Lyman Stone, a junior economics major from Wilmore, Ky., said the class looked at successful micro-financing programs in developing countries such as Bangladesh, where loans to small farmers have put them on the road to economic independence.

“We associate micro-financing with the third world, but it’s being tried in the United States as well,” Stone said. “Even people stuck in poverty who we think can’t contribute in an economic way to society can be brought back into the marketplace if we structure incentives correctly. You have to have a government or a generous private donor, but in the long run it’s less expensive than giving them a check every week when a larger sum now will help them create sustainable economic growth for themselves. Then you don’t have to finance them, their children, and their grandchildren.”

The class surveyed a variety of ways to “front-load” the poverty-relief programs to focus on benefits that will lead to long-term prosperity for the recipients.

Shearer pointed to a United Way program that supports the working poor who want to save by matching their savings efforts on more than a dollar-for-dollar basis. “Building assets is what will pull you out of poverty, not just living on welfare checks. The idea is to move people away from pure consumption and toward the creation of their own assets.” 

“We went with the premise that a lot of working poor people sincerely want to generate assets,” Bartley said. “That’s seen as the way to a life of responsibility and respect. If that’s the case, then the question becomes how we as a society change our policies to encourage that.”

The course was taught as a seminar and required the 11 students in the class to fulfill daily reading, writing, and class presentation and discussion requirements. There were also a number of outside speakers from agencies such as the Mountain Association for Community Economic Development and the Federation of Appalachian Housing.
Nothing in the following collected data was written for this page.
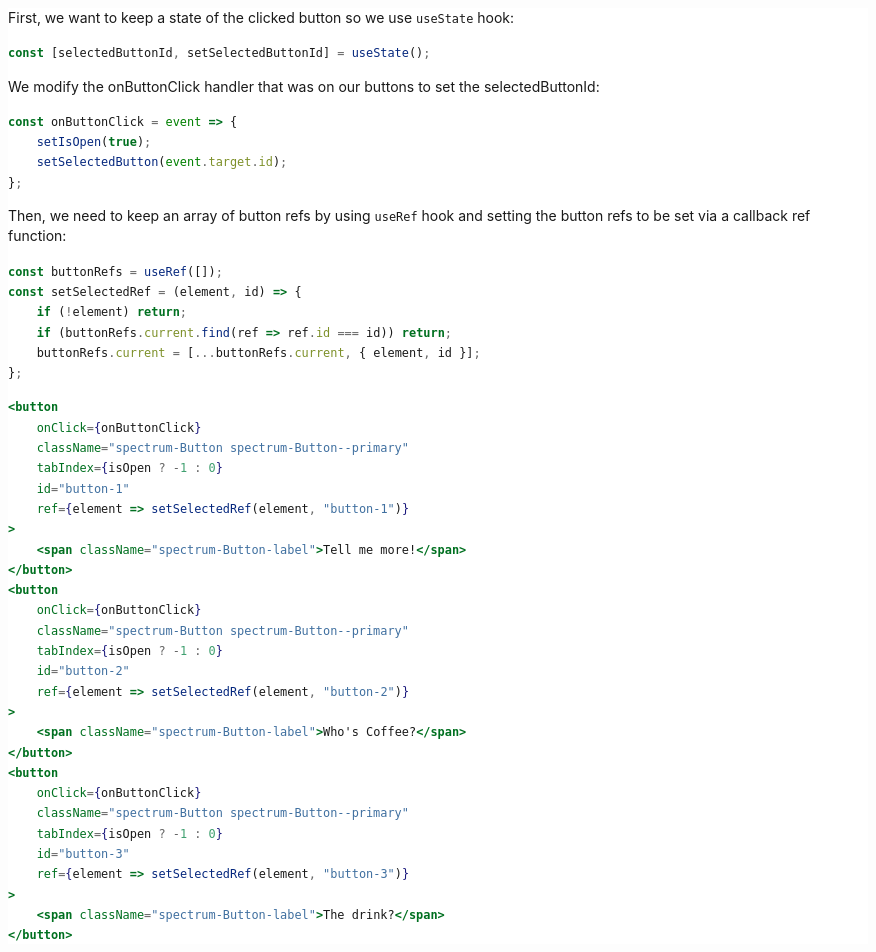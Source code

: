First, we want to keep a state of the clicked button so we use `useState` hook:
```jsx
const [selectedButtonId, setSelectedButtonId] = useState();
```

We modify the onButtonClick handler that was on our buttons to set the selectedButtonId:
```jsx
const onButtonClick = event => {
    setIsOpen(true);
    setSelectedButton(event.target.id);
};
```

Then, we need to keep an array of button refs by using `useRef` hook and setting the button refs to be set via a callback ref function:
```jsx
const buttonRefs = useRef([]);
const setSelectedRef = (element, id) => {
    if (!element) return;
    if (buttonRefs.current.find(ref => ref.id === id)) return;
    buttonRefs.current = [...buttonRefs.current, { element, id }];
};
```

```jsx
<button
    onClick={onButtonClick}
    className="spectrum-Button spectrum-Button--primary"
    tabIndex={isOpen ? -1 : 0}
    id="button-1"
    ref={element => setSelectedRef(element, "button-1")}
>
    <span className="spectrum-Button-label">Tell me more!</span>
</button>
<button
    onClick={onButtonClick}
    className="spectrum-Button spectrum-Button--primary"
    tabIndex={isOpen ? -1 : 0}
    id="button-2"
    ref={element => setSelectedRef(element, "button-2")}
>
    <span className="spectrum-Button-label">Who's Coffee?</span>
</button>
<button
    onClick={onButtonClick}
    className="spectrum-Button spectrum-Button--primary"
    tabIndex={isOpen ? -1 : 0}
    id="button-3"
    ref={element => setSelectedRef(element, "button-3")}
>
    <span className="spectrum-Button-label">The drink?</span>
</button>
```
“This was my favorite class so far at Transylvania, and I really liked the way it was conducted,” said Kloha. “They gave us very pointed and interesting reading assignments, and the class sessions were discussion-based. It was a lot of reading and writing, but you wanted to do it so you could participate in the discussions.”

Both Stone and Kloha said the class had a positive impact on their career thoughts.

“I don’t know exactly what I’m going to do after Transylvania,” Stone said, “but this course was a good grounding in welfare policy in general, not just asset building, that I believe will be helpful for any type of work I might chose to do in the public sector. The outside speakers showed us how these ideas could have immediate applications.”

The course influenced Kloha to apply with Teach for America, a federal program that places teachers in very rural areas or inner-city neighborhoods where teacher shortages typically exist. It also drew her attention from world poverty issues to the situation in parts of America, especially her native Kentucky. 

“This course took away some of the naiveté I had about poverty in Appalachia,” she said. “We read some texts that talked about Appalachia and Kentucky as the eyesore of America and how some people from across the country see Kentucky as a third-world nation. That completely floored me. I couldn’t fathom that we have these issues right here in America.”

Whatever she winds up doing, Kloha feels the class was an asset-building experience for her personally.

“The course will make me a better citizen of Kentucky and the nation. It inspired me to be aware of the community I live in, how I vote, and the schools I will send my kids to.”